> **TASK PROMPT**: Figure out how many lines in the records below hold the string "making". That number alone is the answer.

> **THE DATA**:
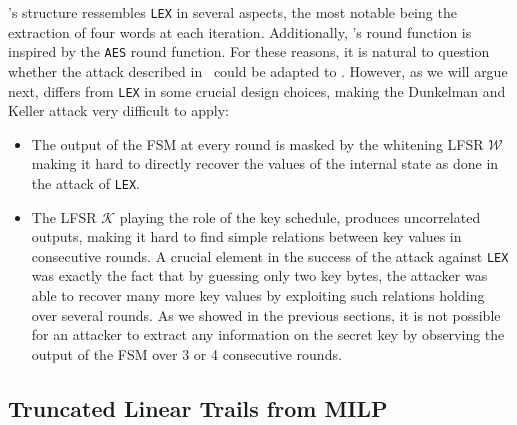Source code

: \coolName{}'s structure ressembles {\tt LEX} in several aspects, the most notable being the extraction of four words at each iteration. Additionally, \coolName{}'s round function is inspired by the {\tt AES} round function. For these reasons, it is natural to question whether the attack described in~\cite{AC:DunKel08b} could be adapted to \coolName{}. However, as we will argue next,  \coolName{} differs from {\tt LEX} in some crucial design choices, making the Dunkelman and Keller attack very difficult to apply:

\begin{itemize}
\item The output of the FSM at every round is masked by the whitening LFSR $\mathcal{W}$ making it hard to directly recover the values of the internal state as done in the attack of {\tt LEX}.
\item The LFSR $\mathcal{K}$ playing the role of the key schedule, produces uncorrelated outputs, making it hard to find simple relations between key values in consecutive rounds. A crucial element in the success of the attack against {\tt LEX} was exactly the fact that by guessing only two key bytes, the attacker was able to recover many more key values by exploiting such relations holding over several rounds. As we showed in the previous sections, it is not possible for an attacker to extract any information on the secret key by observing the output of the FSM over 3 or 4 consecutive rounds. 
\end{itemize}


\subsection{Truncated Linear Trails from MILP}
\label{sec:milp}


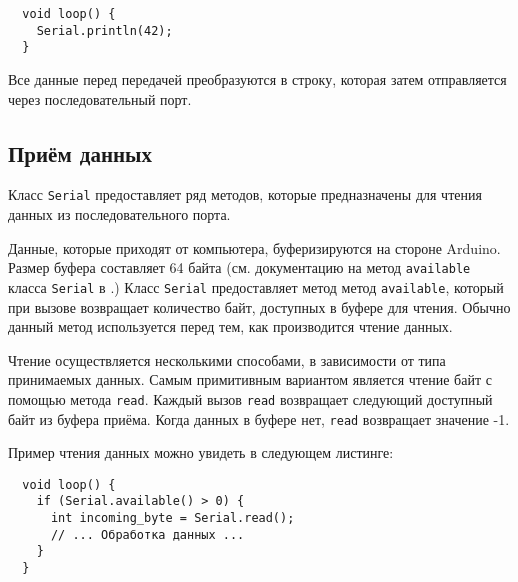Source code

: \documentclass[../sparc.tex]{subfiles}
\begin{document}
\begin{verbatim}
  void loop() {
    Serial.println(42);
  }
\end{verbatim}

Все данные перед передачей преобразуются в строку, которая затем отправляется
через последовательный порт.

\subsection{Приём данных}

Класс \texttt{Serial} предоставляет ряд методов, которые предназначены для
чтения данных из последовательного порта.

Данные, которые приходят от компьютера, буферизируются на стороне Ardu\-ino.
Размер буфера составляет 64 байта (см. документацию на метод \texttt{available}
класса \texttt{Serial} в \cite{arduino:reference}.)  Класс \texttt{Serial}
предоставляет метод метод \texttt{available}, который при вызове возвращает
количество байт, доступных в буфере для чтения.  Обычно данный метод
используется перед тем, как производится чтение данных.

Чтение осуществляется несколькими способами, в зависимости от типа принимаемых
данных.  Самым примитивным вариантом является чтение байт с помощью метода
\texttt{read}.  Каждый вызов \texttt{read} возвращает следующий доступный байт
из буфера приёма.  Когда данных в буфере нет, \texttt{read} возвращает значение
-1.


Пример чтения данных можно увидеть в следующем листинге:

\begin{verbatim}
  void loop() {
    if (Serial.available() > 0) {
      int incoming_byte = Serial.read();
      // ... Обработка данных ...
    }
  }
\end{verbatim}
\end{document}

--

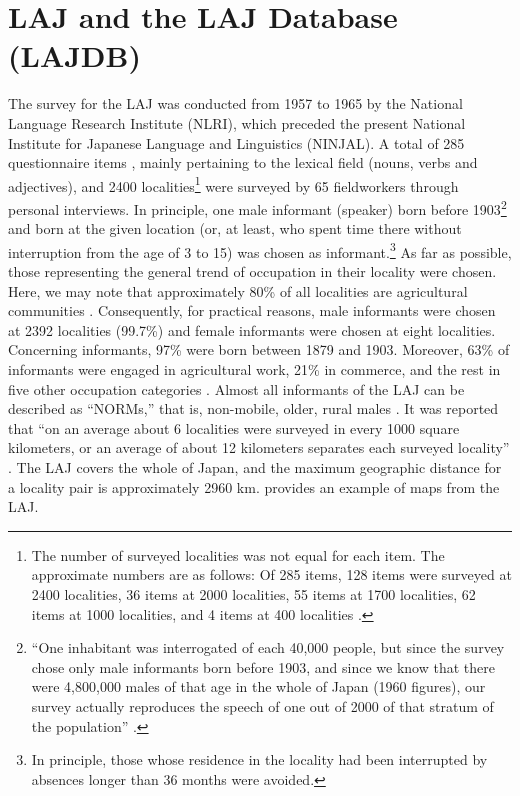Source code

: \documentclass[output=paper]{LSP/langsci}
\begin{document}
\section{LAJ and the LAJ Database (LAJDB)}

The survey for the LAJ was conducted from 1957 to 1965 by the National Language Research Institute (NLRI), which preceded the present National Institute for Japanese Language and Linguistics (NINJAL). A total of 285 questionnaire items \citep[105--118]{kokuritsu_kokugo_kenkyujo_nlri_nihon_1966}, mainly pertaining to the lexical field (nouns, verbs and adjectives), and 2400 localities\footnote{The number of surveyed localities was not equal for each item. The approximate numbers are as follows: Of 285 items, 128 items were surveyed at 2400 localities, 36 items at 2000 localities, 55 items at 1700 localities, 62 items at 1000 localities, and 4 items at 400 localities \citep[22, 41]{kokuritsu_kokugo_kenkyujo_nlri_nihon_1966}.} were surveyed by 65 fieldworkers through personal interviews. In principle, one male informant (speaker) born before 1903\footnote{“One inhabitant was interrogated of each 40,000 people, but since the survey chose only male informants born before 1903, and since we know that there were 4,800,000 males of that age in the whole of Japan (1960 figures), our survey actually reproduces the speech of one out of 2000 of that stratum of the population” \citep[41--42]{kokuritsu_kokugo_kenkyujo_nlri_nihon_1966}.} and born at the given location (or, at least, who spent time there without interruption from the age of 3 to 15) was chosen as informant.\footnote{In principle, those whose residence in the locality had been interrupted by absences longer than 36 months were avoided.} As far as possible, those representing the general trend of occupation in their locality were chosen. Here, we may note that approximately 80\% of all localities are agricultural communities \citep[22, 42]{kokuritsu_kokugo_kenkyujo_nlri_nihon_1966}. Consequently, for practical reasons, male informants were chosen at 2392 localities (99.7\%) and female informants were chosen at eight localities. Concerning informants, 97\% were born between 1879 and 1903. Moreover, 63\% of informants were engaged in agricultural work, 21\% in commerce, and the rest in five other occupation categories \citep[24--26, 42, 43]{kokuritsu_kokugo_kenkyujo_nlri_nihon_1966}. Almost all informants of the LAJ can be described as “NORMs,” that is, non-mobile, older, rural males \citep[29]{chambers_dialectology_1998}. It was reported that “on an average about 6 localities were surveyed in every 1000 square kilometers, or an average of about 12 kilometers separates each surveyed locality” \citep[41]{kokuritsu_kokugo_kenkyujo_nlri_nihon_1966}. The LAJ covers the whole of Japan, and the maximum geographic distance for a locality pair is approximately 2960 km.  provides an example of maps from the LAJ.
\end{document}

> **TASK RESULT**: 3